Palestinians both in the Gaza Strip and the occupied West Bank are taking part in a general strike as they prepare for mass rallies later in the day to protest the creation of the Israeli entity and renew the call for a return to their homeland.

Nakba Day is commemorated on May 15 every year, marking the day after Israel declared its existence in 1948. That year also saw a war between Israel and a coalition of Arab states over the control of Palestine, during which some 700,000 Palestinians were driven out of their homes and hundreds of Palestinian towns and villages were destroyed.

Israeli forces violently attacked Palestinian protesters in the occupied West Bank. Clashes have taken place in the cities of al-Khalil also known as Hebron, Bethlehem as well as at the so-called buffer zone dividing the Gaza Strip. 

The violence comes a day after Israeli troops unleashed a brutal crackdown on Palestinian protesters in Gaza, killing 58 people on the spot and wounding over 2,700 others.

The Monday protests in Gaza were part of the “March of Return,” which first began on March 30 with the aim of condemning Israel’s occupation and demanding their right to return.

Earlier on Tuesday, Gaza’s Health Ministry said that an eight-month-old baby identified as Leila al-Ghandourhad died of teargas inhalation suffered on Monday.

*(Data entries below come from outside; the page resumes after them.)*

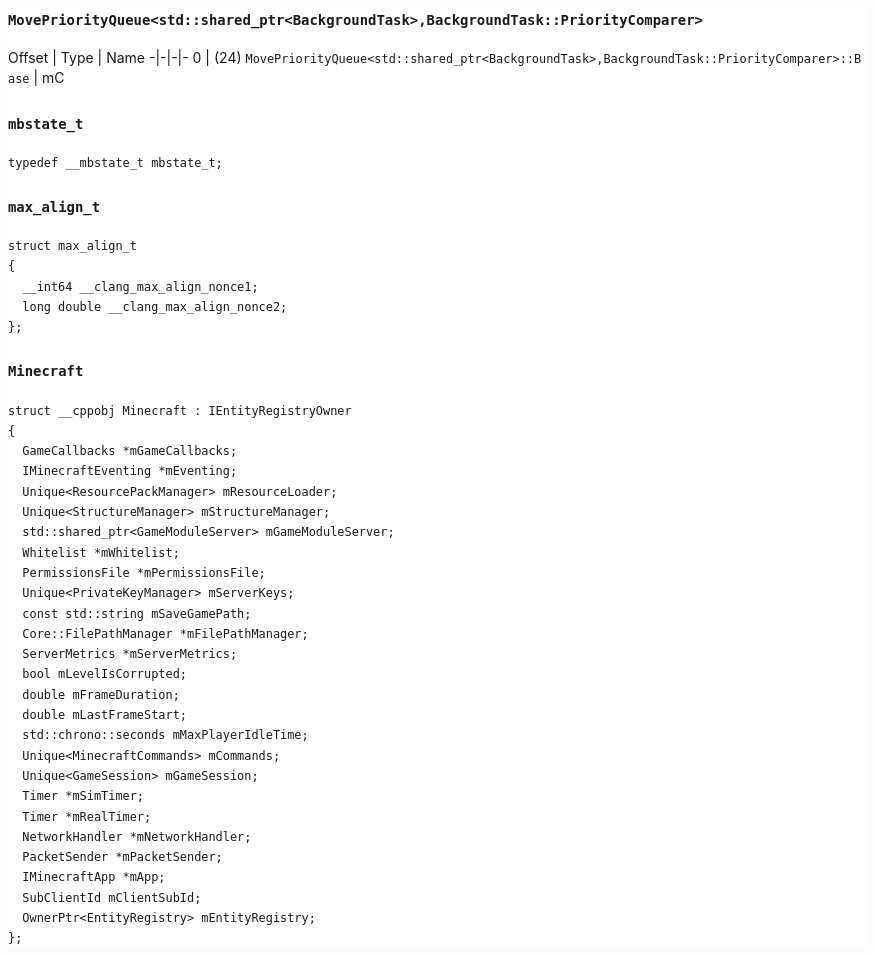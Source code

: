 
### `MovePriorityQueue<std::shared_ptr<BackgroundTask>,BackgroundTask::PriorityComparer>`
Offset | Type | Name
-|-|-|-
0 | (24) `MovePriorityQueue<std::shared_ptr<BackgroundTask>,BackgroundTask::PriorityComparer>::Base` | mC


### `mbstate_t`
```
typedef __mbstate_t mbstate_t;

```

### `max_align_t`
```
struct max_align_t
{
  __int64 __clang_max_align_nonce1;
  long double __clang_max_align_nonce2;
};

```

### `Minecraft`
```
struct __cppobj Minecraft : IEntityRegistryOwner
{
  GameCallbacks *mGameCallbacks;
  IMinecraftEventing *mEventing;
  Unique<ResourcePackManager> mResourceLoader;
  Unique<StructureManager> mStructureManager;
  std::shared_ptr<GameModuleServer> mGameModuleServer;
  Whitelist *mWhitelist;
  PermissionsFile *mPermissionsFile;
  Unique<PrivateKeyManager> mServerKeys;
  const std::string mSaveGamePath;
  Core::FilePathManager *mFilePathManager;
  ServerMetrics *mServerMetrics;
  bool mLevelIsCorrupted;
  double mFrameDuration;
  double mLastFrameStart;
  std::chrono::seconds mMaxPlayerIdleTime;
  Unique<MinecraftCommands> mCommands;
  Unique<GameSession> mGameSession;
  Timer *mSimTimer;
  Timer *mRealTimer;
  NetworkHandler *mNetworkHandler;
  PacketSender *mPacketSender;
  IMinecraftApp *mApp;
  SubClientId mClientSubId;
  OwnerPtr<EntityRegistry> mEntityRegistry;
};

```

Most of the fatalities, it added, were caused by “sniper fire.”

A Palestinian succumbed to the wounds he sustained during Monday's rallies, while Israeli forces killed another Palestinian man on Tuesday, bringing the death toll to 61.

Khaled Batch, the head of the grassroots organizing committee of Palestinian protests, says Gazans on Nakba Day will hold funeral for the victims, suggesting there will be no protests at the fence which separates the coastal enclave from the Israeli-occupied lands.

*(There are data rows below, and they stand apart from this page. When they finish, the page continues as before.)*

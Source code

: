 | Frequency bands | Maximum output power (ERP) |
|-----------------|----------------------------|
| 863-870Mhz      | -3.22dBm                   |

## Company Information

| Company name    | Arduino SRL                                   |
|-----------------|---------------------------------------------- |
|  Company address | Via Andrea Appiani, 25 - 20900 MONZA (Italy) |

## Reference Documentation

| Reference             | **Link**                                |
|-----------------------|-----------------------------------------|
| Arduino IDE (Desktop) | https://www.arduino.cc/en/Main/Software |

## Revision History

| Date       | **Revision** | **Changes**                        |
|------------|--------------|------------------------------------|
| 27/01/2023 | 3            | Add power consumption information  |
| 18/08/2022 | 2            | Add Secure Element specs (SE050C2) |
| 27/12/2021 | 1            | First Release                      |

Monday, which marked the bloodiest day for Palestinians since the 2014 Gaza war, also saw the official relocation of the American embassy from Tel Aviv to the occupied Jerusalem al-Quds.

The Israeli carnage in Gaza and the transfer of the US embassy prompted international condemnations, with the UN Security Council expected to convene an emergency meeting on Tuesday to address the situation in Palestine.

Tensions have flared across the Palestinian territories since last December, when the United States declared Jerusalem al-Quds in the Tel Aviv-occupied West Bank as the regime’s so-called capital, and said the American embassy would be transferred from Tel Aviv to the holy city.

Palestinians have historically sought the city’s eastern part as the capital of their future state.

Both Washington’s allies and foes have criticized it for illegally declaring an occupied city as Israel’s “capital,” saying it would throw an already trouble-ridden region into more chaos.